A paradox that rewrote the playbook
In the 1970s, Danish physicians Jørn Dyerberg and Hans Olaf Bang traveled to Greenland to investigate an epidemiologic puzzle: middle-aged Greenland Inuit were suffering far fewer heart attacks than Danes of similar age and sex. On paper, that shouldn’t have been true. Their traditional diet was rich in fat and cholesterol and short on fruit, vegetables, and fiber—the opposite of the prevailing “heart-healthy” advice of the day. Something wasn’t adding up.
When standard risk factors didn’t explain the difference
The first pass looked familiar: measure cholesterol profiles and triglycerides. Those numbers, however, didn’t diverge enough between Inuit and Danes to solve the mystery. The real signal appeared when the researchers analyzed plasma fatty acids. Inuit living traditionally in Greenland carried strikingly higher levels of the long-chain omega-3s—EPA and DHA—than Inuit who had moved to Denmark and adopted a Danish diet. EPA was roughly seven times higher and DHA about four times higher in the Greenland group. That biochemical imprint begged two questions: where were these fats coming from, and what were they doing?
From the sea to the bloodstream
Diet diaries supplied the source. Coastal Inuit were eating seal, fish, and whale regularly, pushing daily intakes of EPA to roughly two to two-and-a-half grams and DHA to about two grams—on the order of four to five grams of EPA+DHA per day. Danes, by contrast, were consuming well under one gram combined. The diet–blood connection was clear: eat marine foods, raise circulating EPA and DHA. But the protective mechanism was still speculative.
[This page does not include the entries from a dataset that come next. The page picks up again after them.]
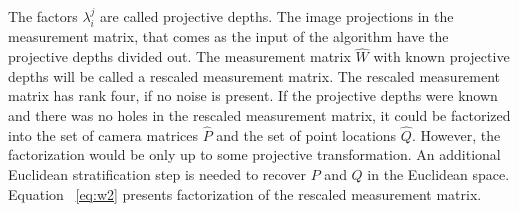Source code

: \documentclass[12pt]{article}
\begin{document}

The factors $\lambda_i^j$ are called projective depths. The image projections in
the measurement matrix, that comes as the input of the algorithm have the projective
depths divided out. The measurement matrix $\hat{W}$ with known projective
depths will be called a rescaled measurement matrix. The rescaled measurement
matrix has rank four, if no noise is present. If the projective depths were
known and there was no holes in the rescaled measurement matrix, it could be
factorized into the set of camera matrices $\hat{P}$ and the set of point locations
$\hat{Q}$.  However, the factorization would be only up to some projective
transformation. An additional  Euclidean stratification step is needed to
recover $P$ and $Q$ in the Euclidean space. Equation ~\ref{eq:w2} presents factorization of the rescaled measurement matrix.
\end{document}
The platelet clue: why EPA calms clots
Attention turned to platelets, the tiny blood cells that plug cuts—and, when over-activated, can form clots inside coronary arteries. At the time, heart attacks were understood largely as the endpoint of a plaque rupture followed by platelet-driven thrombosis. Biochemistry offered a neat twist: arachidonic acid (AA), an omega-6 fatty acid, is converted in platelets to thromboxane A₂, a potent pro-aggregator. EPA, nearly identical in structure but with one extra double bond, yields thromboxane A₃, which is far less aggregatory. In other words, more EPA and less AA shifts the chemical balance away from clotting.
In classic lab experiments, Dyerberg and Bang suspended platelets in solution and tracked how quickly the cloudy mixture cleared as the cells clumped. Adding AA ramped up aggregation; adding EPA did not. When they triggered aggregation with ADP, AA amplified the response, while EPA blunted it. Parallel pathways in the vessel wall—prostacyclin “series” made from AA versus EPA—pointed in the same direction: the EPA-derived mediators were less pro-thrombotic overall. The implication was elegant and practical. Enrich platelet membranes with EPA, and you make spontaneous, artery-plugging clots less likely.
A hypothesis goes public—and holds up
In 1978, the team distilled these insights into a Lancet paper proposing that marine-derived EPA reduces the risk of thrombosis and atherosclerosis by modulating platelet biology. The idea fit the Greenland observations and, over the ensuing decades, won support from basic science, clinical physiology, and outcomes studies. Other mechanisms have since joined the story—anti-inflammatory signaling, stabilization of cardiac electrophysiology, improved endothelial function—but the “platelet pivot” was the spark that lit a vast research program.
The legacy of the Greenland clue
Those first expeditions helped launch one of nutrition science’s most productive chapters. Today, omega-3 fatty acids are among the most intensely studied nutrients, with a literature base rivaling that of marquee cardiovascular drugs. It all traces back to a paradox on Arctic shores—and to the careful work that connected a seafood-rich diet to blood chemistry, platelet behavior, and, ultimately, protection for the heart.